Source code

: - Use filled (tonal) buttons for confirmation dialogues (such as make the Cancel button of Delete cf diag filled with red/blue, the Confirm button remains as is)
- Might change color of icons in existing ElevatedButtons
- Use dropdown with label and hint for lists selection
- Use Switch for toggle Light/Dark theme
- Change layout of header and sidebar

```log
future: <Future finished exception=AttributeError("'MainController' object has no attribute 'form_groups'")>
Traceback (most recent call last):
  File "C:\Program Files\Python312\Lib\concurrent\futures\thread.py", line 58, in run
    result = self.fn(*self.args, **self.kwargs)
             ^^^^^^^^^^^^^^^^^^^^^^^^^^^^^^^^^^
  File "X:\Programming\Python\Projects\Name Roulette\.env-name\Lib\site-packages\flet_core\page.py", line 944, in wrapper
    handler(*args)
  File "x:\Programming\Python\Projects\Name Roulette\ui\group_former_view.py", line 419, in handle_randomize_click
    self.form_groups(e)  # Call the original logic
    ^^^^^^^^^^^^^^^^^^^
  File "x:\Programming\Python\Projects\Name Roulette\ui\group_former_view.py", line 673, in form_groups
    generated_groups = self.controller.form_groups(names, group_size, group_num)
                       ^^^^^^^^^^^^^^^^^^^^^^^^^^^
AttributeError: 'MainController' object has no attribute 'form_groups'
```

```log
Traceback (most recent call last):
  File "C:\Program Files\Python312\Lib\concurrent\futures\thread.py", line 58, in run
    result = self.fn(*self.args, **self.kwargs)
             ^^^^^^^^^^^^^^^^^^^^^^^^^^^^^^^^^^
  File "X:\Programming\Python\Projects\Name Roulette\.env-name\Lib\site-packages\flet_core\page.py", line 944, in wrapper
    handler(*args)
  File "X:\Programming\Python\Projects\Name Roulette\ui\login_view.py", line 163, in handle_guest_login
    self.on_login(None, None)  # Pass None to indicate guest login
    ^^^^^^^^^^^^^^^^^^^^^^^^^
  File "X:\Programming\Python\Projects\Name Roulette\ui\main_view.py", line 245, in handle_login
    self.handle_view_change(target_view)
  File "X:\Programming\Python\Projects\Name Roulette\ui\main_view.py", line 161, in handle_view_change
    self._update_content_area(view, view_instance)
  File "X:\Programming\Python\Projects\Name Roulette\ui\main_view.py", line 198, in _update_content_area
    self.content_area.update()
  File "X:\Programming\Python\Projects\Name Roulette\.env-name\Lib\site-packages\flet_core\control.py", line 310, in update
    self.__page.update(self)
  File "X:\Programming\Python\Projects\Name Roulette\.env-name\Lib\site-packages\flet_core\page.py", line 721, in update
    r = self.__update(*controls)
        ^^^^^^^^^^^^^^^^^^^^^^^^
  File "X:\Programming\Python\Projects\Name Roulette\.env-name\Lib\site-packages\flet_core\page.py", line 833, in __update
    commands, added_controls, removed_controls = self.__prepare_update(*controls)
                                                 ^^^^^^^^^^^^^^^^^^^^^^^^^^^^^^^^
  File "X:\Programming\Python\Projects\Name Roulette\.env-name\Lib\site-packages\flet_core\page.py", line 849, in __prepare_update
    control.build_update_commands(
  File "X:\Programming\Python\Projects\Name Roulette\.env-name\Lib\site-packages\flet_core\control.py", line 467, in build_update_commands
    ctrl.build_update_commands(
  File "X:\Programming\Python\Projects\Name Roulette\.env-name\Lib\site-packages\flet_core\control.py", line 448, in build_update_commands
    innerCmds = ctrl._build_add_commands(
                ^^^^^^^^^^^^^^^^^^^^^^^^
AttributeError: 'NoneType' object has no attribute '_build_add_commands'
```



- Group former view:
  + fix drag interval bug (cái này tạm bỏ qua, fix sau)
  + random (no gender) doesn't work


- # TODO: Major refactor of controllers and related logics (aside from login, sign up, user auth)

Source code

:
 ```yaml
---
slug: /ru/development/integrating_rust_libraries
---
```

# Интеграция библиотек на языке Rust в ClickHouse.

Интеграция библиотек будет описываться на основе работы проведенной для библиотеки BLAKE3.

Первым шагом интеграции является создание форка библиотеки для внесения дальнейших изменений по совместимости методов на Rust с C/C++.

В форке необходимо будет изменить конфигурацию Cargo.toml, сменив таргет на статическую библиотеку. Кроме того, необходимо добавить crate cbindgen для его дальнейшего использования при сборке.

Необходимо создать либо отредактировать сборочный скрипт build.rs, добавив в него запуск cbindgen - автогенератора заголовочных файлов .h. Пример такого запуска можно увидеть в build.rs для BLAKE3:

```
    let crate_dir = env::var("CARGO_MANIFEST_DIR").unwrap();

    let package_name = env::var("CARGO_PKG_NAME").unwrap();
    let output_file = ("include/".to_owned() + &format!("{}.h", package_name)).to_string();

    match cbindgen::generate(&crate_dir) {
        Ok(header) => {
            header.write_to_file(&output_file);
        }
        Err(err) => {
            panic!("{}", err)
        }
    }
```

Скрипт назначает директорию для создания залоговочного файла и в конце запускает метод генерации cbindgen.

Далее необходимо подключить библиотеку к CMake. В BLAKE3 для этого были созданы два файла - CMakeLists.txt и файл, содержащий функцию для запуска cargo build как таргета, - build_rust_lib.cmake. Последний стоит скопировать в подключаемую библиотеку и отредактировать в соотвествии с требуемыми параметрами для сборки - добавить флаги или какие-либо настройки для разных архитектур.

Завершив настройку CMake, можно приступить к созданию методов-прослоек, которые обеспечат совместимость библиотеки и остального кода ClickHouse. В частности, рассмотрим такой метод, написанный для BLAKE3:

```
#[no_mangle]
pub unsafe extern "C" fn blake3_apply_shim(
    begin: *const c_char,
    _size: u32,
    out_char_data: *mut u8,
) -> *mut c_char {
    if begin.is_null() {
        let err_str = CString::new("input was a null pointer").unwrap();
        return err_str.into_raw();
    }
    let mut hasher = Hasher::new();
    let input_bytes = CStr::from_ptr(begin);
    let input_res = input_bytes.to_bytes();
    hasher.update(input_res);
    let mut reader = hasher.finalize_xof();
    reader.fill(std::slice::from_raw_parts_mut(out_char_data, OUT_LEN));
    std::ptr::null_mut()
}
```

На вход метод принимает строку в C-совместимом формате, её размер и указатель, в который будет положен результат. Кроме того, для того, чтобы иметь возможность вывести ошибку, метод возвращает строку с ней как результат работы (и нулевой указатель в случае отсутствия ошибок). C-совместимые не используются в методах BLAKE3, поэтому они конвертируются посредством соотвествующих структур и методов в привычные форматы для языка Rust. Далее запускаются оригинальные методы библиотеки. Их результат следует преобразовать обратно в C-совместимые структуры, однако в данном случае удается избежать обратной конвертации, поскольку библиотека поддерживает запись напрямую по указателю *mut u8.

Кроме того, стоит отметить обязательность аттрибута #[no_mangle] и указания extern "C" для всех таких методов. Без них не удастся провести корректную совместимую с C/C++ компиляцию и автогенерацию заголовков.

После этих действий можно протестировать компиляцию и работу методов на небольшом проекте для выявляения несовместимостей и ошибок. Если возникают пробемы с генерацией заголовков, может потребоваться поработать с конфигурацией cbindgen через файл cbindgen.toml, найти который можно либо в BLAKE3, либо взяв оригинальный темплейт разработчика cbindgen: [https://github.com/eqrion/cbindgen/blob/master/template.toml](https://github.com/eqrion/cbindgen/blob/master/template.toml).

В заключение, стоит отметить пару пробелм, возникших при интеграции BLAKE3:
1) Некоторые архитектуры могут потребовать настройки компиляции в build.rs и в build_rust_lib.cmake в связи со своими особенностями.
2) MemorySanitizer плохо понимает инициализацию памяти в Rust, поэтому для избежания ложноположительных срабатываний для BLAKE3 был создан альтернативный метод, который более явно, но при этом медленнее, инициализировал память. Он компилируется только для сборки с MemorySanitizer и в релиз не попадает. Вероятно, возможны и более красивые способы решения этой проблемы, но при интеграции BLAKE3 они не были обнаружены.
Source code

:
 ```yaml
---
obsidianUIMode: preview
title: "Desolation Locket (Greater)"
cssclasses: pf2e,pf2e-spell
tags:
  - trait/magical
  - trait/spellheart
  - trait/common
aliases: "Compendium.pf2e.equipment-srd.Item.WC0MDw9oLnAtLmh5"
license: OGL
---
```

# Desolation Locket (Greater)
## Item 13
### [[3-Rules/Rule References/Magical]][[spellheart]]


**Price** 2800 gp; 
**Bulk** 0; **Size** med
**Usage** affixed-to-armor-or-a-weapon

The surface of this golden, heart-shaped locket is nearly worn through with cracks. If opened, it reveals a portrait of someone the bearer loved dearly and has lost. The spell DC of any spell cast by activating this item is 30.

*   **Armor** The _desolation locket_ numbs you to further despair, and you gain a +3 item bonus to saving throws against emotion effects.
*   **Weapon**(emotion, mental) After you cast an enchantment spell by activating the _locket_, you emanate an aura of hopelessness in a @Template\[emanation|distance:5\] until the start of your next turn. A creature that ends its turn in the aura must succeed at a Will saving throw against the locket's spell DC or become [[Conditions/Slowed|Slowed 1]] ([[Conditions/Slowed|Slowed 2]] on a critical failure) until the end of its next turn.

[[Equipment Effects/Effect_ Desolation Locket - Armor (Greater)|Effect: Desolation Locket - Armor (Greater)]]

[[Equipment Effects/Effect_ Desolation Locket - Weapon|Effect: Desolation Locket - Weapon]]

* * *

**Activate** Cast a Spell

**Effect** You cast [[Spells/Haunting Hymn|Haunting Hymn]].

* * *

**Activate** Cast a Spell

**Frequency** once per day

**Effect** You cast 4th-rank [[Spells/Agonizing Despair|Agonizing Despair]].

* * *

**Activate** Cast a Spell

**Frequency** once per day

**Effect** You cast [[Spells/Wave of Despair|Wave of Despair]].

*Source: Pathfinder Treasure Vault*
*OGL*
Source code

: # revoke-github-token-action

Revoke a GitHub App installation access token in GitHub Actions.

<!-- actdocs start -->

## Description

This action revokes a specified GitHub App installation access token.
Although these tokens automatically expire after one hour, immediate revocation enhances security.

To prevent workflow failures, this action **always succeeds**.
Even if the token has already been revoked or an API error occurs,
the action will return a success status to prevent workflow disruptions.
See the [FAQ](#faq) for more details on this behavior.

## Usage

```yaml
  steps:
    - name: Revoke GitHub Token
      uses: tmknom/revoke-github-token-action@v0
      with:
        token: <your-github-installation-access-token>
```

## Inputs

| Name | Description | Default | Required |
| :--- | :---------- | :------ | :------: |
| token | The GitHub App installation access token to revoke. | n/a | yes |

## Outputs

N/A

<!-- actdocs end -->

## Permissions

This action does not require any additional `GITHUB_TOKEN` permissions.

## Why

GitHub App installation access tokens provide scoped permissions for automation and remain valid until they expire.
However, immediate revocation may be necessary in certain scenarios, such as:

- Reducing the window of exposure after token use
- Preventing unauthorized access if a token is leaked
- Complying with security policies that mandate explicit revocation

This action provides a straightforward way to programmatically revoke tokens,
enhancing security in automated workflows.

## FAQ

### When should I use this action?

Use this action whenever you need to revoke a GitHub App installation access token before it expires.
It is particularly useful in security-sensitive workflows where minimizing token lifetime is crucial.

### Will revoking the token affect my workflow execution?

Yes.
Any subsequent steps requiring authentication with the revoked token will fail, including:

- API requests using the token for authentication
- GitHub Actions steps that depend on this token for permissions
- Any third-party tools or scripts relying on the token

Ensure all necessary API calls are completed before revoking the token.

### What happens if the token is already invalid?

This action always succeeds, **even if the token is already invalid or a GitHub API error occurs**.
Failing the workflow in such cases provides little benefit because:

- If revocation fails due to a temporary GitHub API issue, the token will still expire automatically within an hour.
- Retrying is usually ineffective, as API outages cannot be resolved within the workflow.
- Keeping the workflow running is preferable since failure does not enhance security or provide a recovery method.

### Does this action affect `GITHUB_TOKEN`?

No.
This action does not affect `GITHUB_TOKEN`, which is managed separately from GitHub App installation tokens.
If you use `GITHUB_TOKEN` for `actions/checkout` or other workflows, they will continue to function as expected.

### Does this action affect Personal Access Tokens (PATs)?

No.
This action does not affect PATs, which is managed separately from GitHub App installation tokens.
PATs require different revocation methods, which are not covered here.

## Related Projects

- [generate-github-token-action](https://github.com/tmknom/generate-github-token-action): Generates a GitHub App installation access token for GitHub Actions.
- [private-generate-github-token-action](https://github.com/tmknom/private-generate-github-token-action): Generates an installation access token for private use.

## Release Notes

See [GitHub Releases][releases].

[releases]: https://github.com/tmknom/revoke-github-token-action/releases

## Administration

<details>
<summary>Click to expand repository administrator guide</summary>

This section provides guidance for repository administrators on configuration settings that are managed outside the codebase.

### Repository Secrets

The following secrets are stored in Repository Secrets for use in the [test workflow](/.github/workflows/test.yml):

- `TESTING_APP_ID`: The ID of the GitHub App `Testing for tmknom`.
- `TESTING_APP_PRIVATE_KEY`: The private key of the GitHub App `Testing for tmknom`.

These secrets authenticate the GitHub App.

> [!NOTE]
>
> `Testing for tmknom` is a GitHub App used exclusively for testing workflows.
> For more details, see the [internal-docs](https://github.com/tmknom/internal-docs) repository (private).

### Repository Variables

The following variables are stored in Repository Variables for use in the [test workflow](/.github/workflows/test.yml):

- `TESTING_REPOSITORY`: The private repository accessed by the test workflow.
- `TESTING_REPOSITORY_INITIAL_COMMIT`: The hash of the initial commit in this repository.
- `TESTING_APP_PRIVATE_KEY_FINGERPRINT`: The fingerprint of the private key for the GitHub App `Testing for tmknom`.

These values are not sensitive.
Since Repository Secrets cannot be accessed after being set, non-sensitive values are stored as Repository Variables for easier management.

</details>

### Work required
Please report how many lines in the records contain the string "были", and write nothing besides that number.

### Task output
2